+++ Data to examine +++
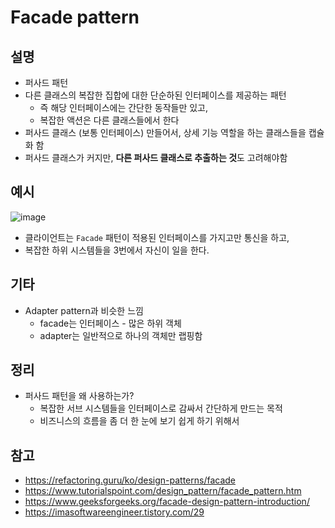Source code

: # Facade pattern

## 설명
- 퍼사드 패턴
- 다른 클래스의 복잡한 집합에 대한 단순하된 인터페이스를 제공하는 패턴
	- 즉 해당 인터페이스에는 간단한 동작들만 있고,
	- 복잡한 액션은 다른 클래스들에서 한다
- 퍼사드 클래스 (보통 인터페이스) 만들어서, 상세 기능 역할을 하는 클래스들을 캡슐화 함
- 퍼사드 클래스가 커지만, **다른 퍼사드 클래스로 추출하는 것**도 고려해야함

## 예시
![image](https://refactoring.guru/images/patterns/diagrams/facade/structure-indexed.png?id=2da06d6b850701ea15cf72f9d2642fb8)
- 클라이언트는 `Facade` 패턴이 적용된 인터페이스를 가지고만 통신을 하고,
- 복잡한 하위 시스템들을 3번에서 자신이 일을 한다.

## 기타
- Adapter pattern과 비슷한 느낌
	- facade는 인터페이스 - 많은 하위 객체
	- adapter는 일반적으로 하나의 객체만 랩핑함

## 정리
- 퍼사드 패턴을 왜 사용하는가?
	- 복잡한 서브 시스템들을 인터페이스로 감싸서 간단하게 만드는 목적
	- 비즈니스의 흐름을 좀 더 한 눈에 보기 쉽게 하기 위해서

## 참고
- https://refactoring.guru/ko/design-patterns/facade
- https://www.tutorialspoint.com/design_pattern/facade_pattern.htm
- https://www.geeksforgeeks.org/facade-design-pattern-introduction/
- https://imasoftwareengineer.tistory.com/29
+++
Task goal -
Work out how many lines in the records above hold the string "시스템들을", then give only that count.

Finished task -
2